### GIVEN ENTRIES

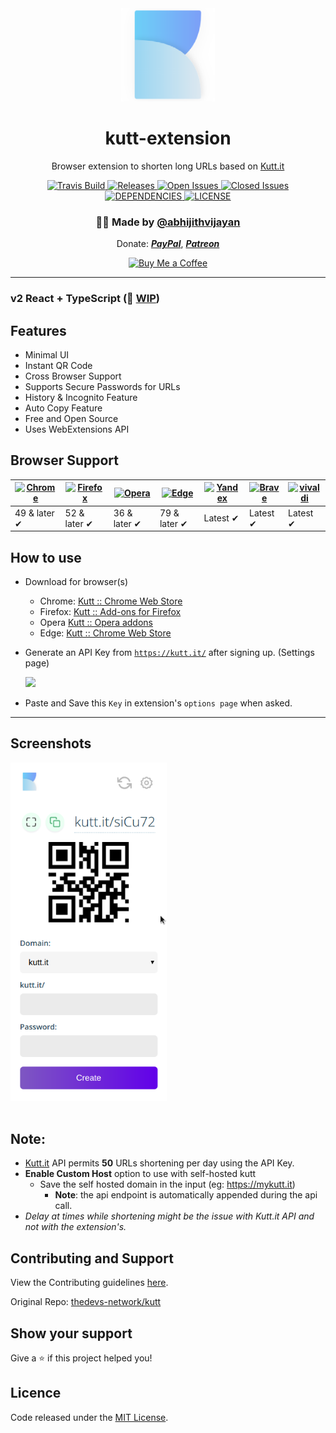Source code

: <div align="center"><img width="150" src="src/assets/logo.png" /></div>
<h1 align="center">kutt-extension</h1>
<p align="center">Browser extension to shorten long URLs based on <a href="https://kutt.it">Kutt.it</a></p>
<div align="center">
  <a href="https://travis-ci.org/abhijithvijayan/kutt-extension">
    <img src="https://travis-ci.org/abhijithvijayan/kutt-extension.svg?branch=master" alt="Travis Build" />
  </a>
  <a href="https://github.com/abhijithvijayan/kutt-extension/releases/latest">
    <img src="https://img.shields.io/github/release/abhijithvijayan/kutt-extension.svg?colorB=blue" alt="Releases" />
  </a>
  <a href="https://github.com/abhijithvijayan/kutt-extension/issues?q=is%3Aopen+is%3Aissue">
    <img src="https://img.shields.io/github/issues-raw/abhijithvijayan/kutt-extension.svg?colorB=lightgrey" alt="Open Issues" />
  </a>
  <a href="https://github.com/abhijithvijayan/kutt-extension/issues?q=is%3Aissue+is%3Aclosed">
    <img src="https://img.shields.io/github/issues-closed-raw/abhijithvijayan/kutt-extension.svg?colorB=red" alt="Closed Issues" />
  </a>
  <a href="https://david-dm.org/abhijithvijayan/kutt-extension">
    <img src="https://img.shields.io/david/abhijithvijayan/kutt-extension.svg?colorB=orange" alt="DEPENDENCIES" />
  </a>
  <a href="https://github.com/abhijithvijayan/kutt-extension/blob/master/LICENSE">
    <img src="https://img.shields.io/github/license/abhijithvijayan/kutt-extension.svg" alt="LICENSE" />
  </a>
</div>
<h3 align="center">🙋‍♂️ Made by <a href="https://twitter.com/_abhijithv">@abhijithvijayan</a></h3>
<p align="center">
  Donate:
  <a href="https://www.paypal.me/iamabhijithvijayan" target='_blank'><i><b>PayPal</b></i></a>,
  <a href="https://www.patreon.com/abhijithvijayan" target='_blank'><i><b>Patreon</b></i></a>
</p>
<p align="center">
  <a href='https://www.buymeacoffee.com/abhijithvijayan' target='_blank'>
    <img height='36' style='border:0px;height:36px;' src='https://bmc-cdn.nyc3.digitaloceanspaces.com/BMC-button-images/custom_images/orange_img.png' border='0' alt='Buy Me a Coffee' />
  </a>
</p>
<hr />

### v2 React + TypeScript (🚧 [WIP](https://github.com/abhijithvijayan/kutt-extension/tree/refactor/react-typescript))

## Features

- Minimal UI
- Instant QR Code
- Cross Browser Support
- Supports Secure Passwords for URLs
- History & Incognito Feature
- Auto Copy Feature
- Free and Open Source
- Uses WebExtensions API

## Browser Support

| [![Chrome](https://raw.github.com/alrra/browser-logos/master/src/chrome/chrome_48x48.png)](https://chrome.google.com/webstore/detail/kutt/pklakpjfiegjacoppcodencchehlfnpd) | [![Firefox](https://raw.github.com/alrra/browser-logos/master/src/firefox/firefox_48x48.png)](https://addons.mozilla.org/firefox/addon/kutt/) | [![Opera](https://raw.github.com/alrra/browser-logos/master/src/opera/opera_48x48.png)](CONTRIBUTING.md#for-opera-users) | [![Edge](https://raw.github.com/alrra/browser-logos/master/src/edge/edge_48x48.png)](https://chrome.google.com/webstore/detail/kutt/pklakpjfiegjacoppcodencchehlfnpd) | [![Yandex](https://raw.github.com/alrra/browser-logos/master/src/yandex/yandex_48x48.png)](https://chrome.google.com/webstore/detail/kutt/pklakpjfiegjacoppcodencchehlfnpd) | [![Brave](https://raw.github.com/alrra/browser-logos/master/src/brave/brave_48x48.png)](https://chrome.google.com/webstore/detail/kutt/pklakpjfiegjacoppcodencchehlfnpd) | [![vivaldi](https://raw.github.com/alrra/browser-logos/master/src/vivaldi/vivaldi_48x48.png)](https://chrome.google.com/webstore/detail/kutt/pklakpjfiegjacoppcodencchehlfnpd) |
--------------------------------------------------------------------------------------------------------------------------------------------------------------------------- | --------------------------------------------------------------------------------------------------------------------------------------------- | ------------------------------------------------------------------------------------------------------------------------ | --------------------------------------------------------------------------------------------------------------------------------------------------------------------------- | ------------------------------------------------------------------------------------------------------------------------------------------------------------------------ | ------------------------------------------------------------------------------------------------------------------------------------------------------------------------------ |------------------------------------------------------------------------------------------------------------------------------------------------------------------------------ |
| 49 & later ✔ | 52 & later ✔ | 36 & later ✔ | 79 & later ✔ | Latest ✔ | Latest ✔ | Latest ✔

## How to use

- Download for browser(s)

  - Chrome: [Kutt :: Chrome Web Store](https://chrome.google.com/webstore/detail/kutt/pklakpjfiegjacoppcodencchehlfnpd)
  - Firefox: [Kutt :: Add-ons for Firefox](https://addons.mozilla.org/firefox/addon/kutt/)
  - Opera [Kutt :: Opera addons](CONTRIBUTING.md#for-opera-users)
  - Edge: [Kutt :: Chrome Web Store](https://chrome.google.com/webstore/detail/kutt/pklakpjfiegjacoppcodencchehlfnpd)

- Generate an API Key from <a href="https://kutt.it">`https://kutt.it/`</a> after signing up. (Settings page)

  <img width="400" src="https://i.imgur.com/qQwqeH5.png" />

- Paste and Save this `Key` in extension's `options page` when asked.

 <hr />

## Screenshots

<div>
  <img width="250" src="./.github/assets/popup.png" alt="image1" />
</div>

<br />

## Note:

- <a href="https://kutt.it">Kutt.it</a> API permits **50** URLs shortening per day using the API Key.
- **Enable Custom Host** option to use with self-hosted kutt
  - Save the self hosted domain in the input (eg: https://mykutt.it)
    - **Note**: the api endpoint is automatically appended during the api call.
- _Delay at times while shortening might be the issue with Kutt.it API and not with the extension's._

## Contributing and Support

View the Contributing guidelines [here](CONTRIBUTING.md).

Original Repo: [thedevs-network/kutt](https://github.com/thedevs-network/kutt)

## Show your support

Give a ⭐️ if this project helped you!

## Licence

Code released under the [MIT License](LICENSE).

######

> WORK ORDER:
Omitting the images, transcribe every record exactly.

> THE ANSWER:
Source code

: <div align="center"><img width="150" src="src/assets/logo.png" /></div>
<h1 align="center">kutt-extension</h1>
<p align="center">Browser extension to shorten long URLs based on <a href="https://kutt.it">Kutt.it</a></p>
<div align="center">
  <a href="https://travis-ci.org/abhijithvijayan/kutt-extension">
    <img src="https://travis-ci.org/abhijithvijayan/kutt-extension.svg?branch=master" alt="Travis Build" />
  </a>
  <a href="https://github.com/abhijithvijayan/kutt-extension/releases/latest">
    <img src="https://img.shields.io/github/release/abhijithvijayan/kutt-extension.svg?colorB=blue" alt="Releases" />
  </a>
  <a href="https://github.com/abhijithvijayan/kutt-extension/issues?q=is%3Aopen+is%3Aissue">
    <img src="https://img.shields.io/github/issues-raw/abhijithvijayan/kutt-extension.svg?colorB=lightgrey" alt="Open Issues" />
  </a>
  <a href="https://github.com/abhijithvijayan/kutt-extension/issues?q=is%3Aissue+is%3Aclosed">
    <img src="https://img.shields.io/github/issues-closed-raw/abhijithvijayan/kutt-extension.svg?colorB=red" alt="Closed Issues" />
  </a>
  <a href="https://david-dm.org/abhijithvijayan/kutt-extension">
    <img src="https://img.shields.io/david/abhijithvijayan/kutt-extension.svg?colorB=orange" alt="DEPENDENCIES" />
  </a>
  <a href="https://github.com/abhijithvijayan/kutt-extension/blob/master/LICENSE">
    <img src="https://img.shields.io/github/license/abhijithvijayan/kutt-extension.svg" alt="LICENSE" />
  </a>
</div>
<h3 align="center">🙋‍♂️ Made by <a href="https://twitter.com/_abhijithv">@abhijithvijayan</a></h3>
<p align="center">
  Donate:
  <a href="https://www.paypal.me/iamabhijithvijayan" target='_blank'><i><b>PayPal</b></i></a>,
  <a href="https://www.patreon.com/abhijithvijayan" target='_blank'><i><b>Patreon</b></i></a>
</p>
<p align="center">
  <a href='https://www.buymeacoffee.com/abhijithvijayan' target='_blank'>
    <img height='36' style='border:0px;height:36px;' src='https://bmc-cdn.nyc3.digitaloceanspaces.com/BMC-button-images/custom_images/orange_img.png' border='0' alt='Buy Me a Coffee' />
  </a>
</p>
<hr />

### v2 React + TypeScript (🚧 [WIP](https://github.com/abhijithvijayan/kutt-extension/tree/refactor/react-typescript))

## Features

- Minimal UI
- Instant QR Code
- Cross Browser Support
- Supports Secure Passwords for URLs
- History & Incognito Feature
- Auto Copy Feature
- Free and Open Source
- Uses WebExtensions API

## Browser Support

| [![Chrome](https://raw.github.com/alrra/browser-logos/master/src/chrome/chrome_48x48.png)](https://chrome.google.com/webstore/detail/kutt/pklakpjfiegjacoppcodencchehlfnpd) | [![Firefox](https://raw.github.com/alrra/browser-logos/master/src/firefox/firefox_48x48.png)](https://addons.mozilla.org/firefox/addon/kutt/) | [![Opera](https://raw.github.com/alrra/browser-logos/master/src/opera/opera_48x48.png)](CONTRIBUTING.md#for-opera-users) | [![Edge](https://raw.github.com/alrra/browser-logos/master/src/edge/edge_48x48.png)](https://chrome.google.com/webstore/detail/kutt/pklakpjfiegjacoppcodencchehlfnpd) | [![Yandex](https://raw.github.com/alrra/browser-logos/master/src/yandex/yandex_48x48.png)](https://chrome.google.com/webstore/detail/kutt/pklakpjfiegjacoppcodencchehlfnpd) | [![Brave](https://raw.github.com/alrra/browser-logos/master/src/brave/brave_48x48.png)](https://chrome.google.com/webstore/detail/kutt/pklakpjfiegjacoppcodencchehlfnpd) | [![vivaldi](https://raw.github.com/alrra/browser-logos/master/src/vivaldi/vivaldi_48x48.png)](https://chrome.google.com/webstore/detail/kutt/pklakpjfiegjacoppcodencchehlfnpd) |
--------------------------------------------------------------------------------------------------------------------------------------------------------------------------- | --------------------------------------------------------------------------------------------------------------------------------------------- | ------------------------------------------------------------------------------------------------------------------------ | --------------------------------------------------------------------------------------------------------------------------------------------------------------------------- | ------------------------------------------------------------------------------------------------------------------------------------------------------------------------ | ------------------------------------------------------------------------------------------------------------------------------------------------------------------------------ |------------------------------------------------------------------------------------------------------------------------------------------------------------------------------ |
| 49 & later ✔ | 52 & later ✔ | 36 & later ✔ | 79 & later ✔ | Latest ✔ | Latest ✔ | Latest ✔

## How to use

- Download for browser(s)

  - Chrome: [Kutt :: Chrome Web Store](https://chrome.google.com/webstore/detail/kutt/pklakpjfiegjacoppcodencchehlfnpd)
  - Firefox: [Kutt :: Add-ons for Firefox](https://addons.mozilla.org/firefox/addon/kutt/)
  - Opera [Kutt :: Opera addons](CONTRIBUTING.md#for-opera-users)
  - Edge: [Kutt :: Chrome Web Store](https://chrome.google.com/webstore/detail/kutt/pklakpjfiegjacoppcodencchehlfnpd)

- Generate an API Key from <a href="https://kutt.it">`https://kutt.it/`</a> after signing up. (Settings page)

  <img width="400" src="https://i.imgur.com/qQwqeH5.png" />

- Paste and Save this `Key` in extension's `options page` when asked.

 <hr />

## Screenshots

<div>
  <img width="250" src="./.github/assets/popup.png" alt="image1" />
</div>

<br />

## Note:

- <a href="https://kutt.it">Kutt.it</a> API permits **50** URLs shortening per day using the API Key.
- **Enable Custom Host** option to use with self-hosted kutt
  - Save the self hosted domain in the input (eg: https://mykutt.it)
    - **Note**: the api endpoint is automatically appended during the api call.
- _Delay at times while shortening might be the issue with Kutt.it API and not with the extension's._

## Contributing and Support

View the Contributing guidelines [here](CONTRIBUTING.md).

Original Repo: [thedevs-network/kutt](https://github.com/thedevs-network/kutt)

## Show your support

Give a ⭐️ if this project helped you!

## Licence

Code released under the [MIT License](LICENSE).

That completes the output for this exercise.